Am Ende ist Bourne der Aufklärung seiner dunklen Vergangenheit wieder ein Stück näher gekommen - eine Zwischenetappe zum drohend sicheren dritten Teil. Und der Zuschauer hat einen Film gesehen, der ein bisschen wirkt, wie ein James Bond ohne Bond-Girls und Drinks, dafür mit skrupulöser Moral und Message. Und im Gegensatz zu den auch nicht immer überzeugenden Bond-Filmen sind die vielen Verfolgungsjagden, die den halbwegs funktionierenden, hinter all seiner Oberfläche aus Krach und Bombast aber letztlich ziemlich lahmarschigen und redundanten Film dominieren, derart schnell und unübersichtlich geschnitten, dass sich von Minute zu Minute der Verdacht verstärkt, dass Regisseur Paul Greengrass damit nur von Dreh-Fehlern und Gedankensprüngen der Handlung ablenken wollte. Schon das pseudodokumentarische und einseitig antibritische Tendenzstück Bloody Sunday, mit dem Greengrass überraschend und für viele unverständlich 2002 die Berlinale gewann (ex aequo mit Hiyao Miazakis Spirited Away), trieb diesen Stil auf die Spitze, war aber hinter der oberflächlichen Mixtur aus Dogma und MTV-Style auch stilistisch uninspiriert.

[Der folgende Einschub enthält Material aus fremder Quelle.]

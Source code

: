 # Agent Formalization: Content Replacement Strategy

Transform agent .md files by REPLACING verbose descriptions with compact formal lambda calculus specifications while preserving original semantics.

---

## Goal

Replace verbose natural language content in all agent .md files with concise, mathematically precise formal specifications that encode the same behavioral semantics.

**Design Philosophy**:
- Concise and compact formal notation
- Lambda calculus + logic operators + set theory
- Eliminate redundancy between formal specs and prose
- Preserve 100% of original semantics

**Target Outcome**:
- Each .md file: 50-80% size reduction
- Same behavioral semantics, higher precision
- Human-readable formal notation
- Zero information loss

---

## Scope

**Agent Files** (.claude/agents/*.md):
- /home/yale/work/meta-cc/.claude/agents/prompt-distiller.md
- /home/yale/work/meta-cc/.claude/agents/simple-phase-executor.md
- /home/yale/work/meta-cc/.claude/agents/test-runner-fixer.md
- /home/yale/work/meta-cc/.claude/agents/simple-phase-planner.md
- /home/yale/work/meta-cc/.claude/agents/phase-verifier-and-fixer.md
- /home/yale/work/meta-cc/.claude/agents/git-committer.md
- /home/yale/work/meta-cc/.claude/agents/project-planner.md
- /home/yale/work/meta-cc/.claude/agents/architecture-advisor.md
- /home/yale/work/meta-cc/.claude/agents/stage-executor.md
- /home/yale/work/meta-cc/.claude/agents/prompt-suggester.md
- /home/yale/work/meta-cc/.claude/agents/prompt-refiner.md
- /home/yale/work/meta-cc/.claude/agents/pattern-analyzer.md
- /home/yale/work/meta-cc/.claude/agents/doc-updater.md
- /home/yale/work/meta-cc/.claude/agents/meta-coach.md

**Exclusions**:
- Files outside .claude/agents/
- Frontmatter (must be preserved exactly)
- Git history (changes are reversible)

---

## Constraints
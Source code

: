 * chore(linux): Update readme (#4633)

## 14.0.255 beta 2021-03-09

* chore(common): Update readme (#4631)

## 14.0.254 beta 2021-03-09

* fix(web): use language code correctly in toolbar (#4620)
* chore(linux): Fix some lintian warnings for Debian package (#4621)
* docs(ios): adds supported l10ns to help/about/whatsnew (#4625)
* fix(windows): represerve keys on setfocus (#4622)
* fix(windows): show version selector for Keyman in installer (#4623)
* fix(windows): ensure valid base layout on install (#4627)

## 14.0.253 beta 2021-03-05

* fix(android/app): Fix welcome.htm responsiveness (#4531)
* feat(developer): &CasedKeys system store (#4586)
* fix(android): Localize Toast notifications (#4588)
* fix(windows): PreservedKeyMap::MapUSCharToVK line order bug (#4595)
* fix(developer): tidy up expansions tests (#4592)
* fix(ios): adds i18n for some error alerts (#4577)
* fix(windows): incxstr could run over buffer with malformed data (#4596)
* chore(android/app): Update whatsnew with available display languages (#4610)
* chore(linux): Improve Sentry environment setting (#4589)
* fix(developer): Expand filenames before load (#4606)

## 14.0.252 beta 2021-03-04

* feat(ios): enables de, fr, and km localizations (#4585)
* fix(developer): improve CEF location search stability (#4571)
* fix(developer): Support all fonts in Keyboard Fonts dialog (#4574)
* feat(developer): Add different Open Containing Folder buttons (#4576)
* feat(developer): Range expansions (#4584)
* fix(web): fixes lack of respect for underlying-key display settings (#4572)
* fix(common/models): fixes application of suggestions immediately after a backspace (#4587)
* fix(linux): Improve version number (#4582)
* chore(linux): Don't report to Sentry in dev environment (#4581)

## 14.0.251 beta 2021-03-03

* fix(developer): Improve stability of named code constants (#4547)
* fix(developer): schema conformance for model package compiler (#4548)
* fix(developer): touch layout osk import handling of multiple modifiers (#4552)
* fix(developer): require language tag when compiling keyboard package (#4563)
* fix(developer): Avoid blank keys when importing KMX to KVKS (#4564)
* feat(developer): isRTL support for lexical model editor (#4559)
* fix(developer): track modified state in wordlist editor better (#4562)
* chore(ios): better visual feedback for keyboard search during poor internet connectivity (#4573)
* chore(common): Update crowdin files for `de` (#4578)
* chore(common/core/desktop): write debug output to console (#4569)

Wenn der Film kein Herz hat…

Dabei ist es eigentlich ganz einfach: Je unübersichtlicher und chaotischer ein Geschehen, um so wichtiger ist es, dass der Zuschauer den Überblick behält. Gerade um den Eindruck zu haben, man sei ganz involviert, ganz "reingezogen", braucht man ein Raumgefühl. Man muss wissen, wo man selbst steht, also die Kamera, die in diesem Fall als das "innere Auge" des Betrachters fungiert. Man vergleiche alles nur einmal mit der grandiosen Szene, in der Tom Cruise in Michael Manns Collateral als Killer eine Diskothek betritt und sich dort, zwischen den Tanzenden, seinem Opfer nähert, während Bodyguards auf ihn zukommen und versuchen, ihn auszuschalten. Dort behält man immer den Überblick, während man ihn hier immer wieder verliert - weil Michael Mann seine Inszenierungen durchdacht und offenbar sorgfältig geplant hat, was man von Greengrass nicht behaupten kann. Offenkundig ist ihm zu seinen Figuren und ihrer Geschichte nicht wirklich etwas eingefallen. Und wenn ein Film kein Herz hat, hat er auch keinen Verstand und dann sieht man dies auch den Actionszenen an. Schnell, schneller, am schnellsten, wird geschnitten, von Anfang an gibt der Film Vollgas, aber ohne je seine Richtung zu kennen - und so wirkt der vorgeblich ambitionierte Stil wie Ausrede und Tünche. Das Ergebnis ist allzu oft ein unzusammenhängender Bildsalat, eine Tour-de-Force. Am Ende fühlt man sich, als sei man zwei Stunden lang im Autoscooter gefahren.